In full and without alteration, print the entries.

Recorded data
---
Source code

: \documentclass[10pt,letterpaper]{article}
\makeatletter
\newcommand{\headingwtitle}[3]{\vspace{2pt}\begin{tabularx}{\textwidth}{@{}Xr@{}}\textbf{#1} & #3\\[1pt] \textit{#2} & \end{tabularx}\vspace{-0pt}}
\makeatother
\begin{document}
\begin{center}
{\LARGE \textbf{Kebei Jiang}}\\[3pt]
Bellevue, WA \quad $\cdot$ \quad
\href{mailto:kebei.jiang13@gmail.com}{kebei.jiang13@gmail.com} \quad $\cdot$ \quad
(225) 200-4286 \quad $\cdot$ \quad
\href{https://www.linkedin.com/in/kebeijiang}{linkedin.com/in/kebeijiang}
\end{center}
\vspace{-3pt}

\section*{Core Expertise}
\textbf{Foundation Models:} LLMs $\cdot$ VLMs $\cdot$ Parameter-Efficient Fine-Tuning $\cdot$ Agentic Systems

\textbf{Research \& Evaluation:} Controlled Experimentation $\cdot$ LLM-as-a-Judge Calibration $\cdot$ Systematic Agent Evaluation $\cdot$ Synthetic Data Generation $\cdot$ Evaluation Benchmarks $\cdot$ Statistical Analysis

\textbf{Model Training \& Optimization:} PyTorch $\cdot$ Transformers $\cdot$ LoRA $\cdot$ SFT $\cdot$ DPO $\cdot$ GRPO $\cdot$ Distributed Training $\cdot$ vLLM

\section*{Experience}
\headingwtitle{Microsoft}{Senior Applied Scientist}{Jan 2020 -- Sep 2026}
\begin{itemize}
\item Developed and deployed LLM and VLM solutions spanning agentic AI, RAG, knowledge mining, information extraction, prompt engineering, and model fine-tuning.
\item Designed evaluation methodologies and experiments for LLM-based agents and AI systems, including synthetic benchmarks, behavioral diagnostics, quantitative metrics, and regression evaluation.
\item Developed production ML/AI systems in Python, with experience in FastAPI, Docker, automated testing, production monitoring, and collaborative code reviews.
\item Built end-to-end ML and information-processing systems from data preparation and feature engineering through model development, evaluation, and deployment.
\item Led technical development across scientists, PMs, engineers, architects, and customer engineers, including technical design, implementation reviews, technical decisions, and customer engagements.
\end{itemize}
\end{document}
---
▶ _Result of the exercise_:
Source code

: \documentclass[10pt,letterpaper]{article}
\makeatletter
\newcommand{\headingwtitle}[3]{\vspace{2pt}\begin{tabularx}{\textwidth}{@{}Xr@{}}\textbf{#1} & #3\\[1pt] \textit{#2} & \end{tabularx}\vspace{-0pt}}
\makeatother
\begin{document}
\begin{center}
{\LARGE \textbf{Kebei Jiang}}\\[3pt]
Bellevue, WA \quad $\cdot$ \quad
\href{mailto:kebei.jiang13@gmail.com}{kebei.jiang13@gmail.com} \quad $\cdot$ \quad
(225) 200-4286 \quad $\cdot$ \quad
\href{https://www.linkedin.com/in/kebeijiang}{linkedin.com/in/kebeijiang}
\end{center}
\vspace{-3pt}

\section*{Core Expertise}
\textbf{Foundation Models:} LLMs $\cdot$ VLMs $\cdot$ Parameter-Efficient Fine-Tuning $\cdot$ Agentic Systems

\textbf{Research \& Evaluation:} Controlled Experimentation $\cdot$ LLM-as-a-Judge Calibration $\cdot$ Systematic Agent Evaluation $\cdot$ Synthetic Data Generation $\cdot$ Evaluation Benchmarks $\cdot$ Statistical Analysis

\textbf{Model Training \& Optimization:} PyTorch $\cdot$ Transformers $\cdot$ LoRA $\cdot$ SFT $\cdot$ DPO $\cdot$ GRPO $\cdot$ Distributed Training $\cdot$ vLLM

\section*{Experience}
\headingwtitle{Microsoft}{Senior Applied Scientist}{Jan 2020 -- Sep 2026}
\begin{itemize}
\item Developed and deployed LLM and VLM solutions spanning agentic AI, RAG, knowledge mining, information extraction, prompt engineering, and model fine-tuning.
\item Designed evaluation methodologies and experiments for LLM-based agents and AI systems, including synthetic benchmarks, behavioral diagnostics, quantitative metrics, and regression evaluation.
\item Developed production ML/AI systems in Python, with experience in FastAPI, Docker, automated testing, production monitoring, and collaborative code reviews.
\item Built end-to-end ML and information-processing systems from data preparation and feature engineering through model development, evaluation, and deployment.
\item Led technical development across scientists, PMs, engineers, architects, and customer engineers, including technical design, implementation reviews, technical decisions, and customer engagements.
\end{itemize}
\end{document}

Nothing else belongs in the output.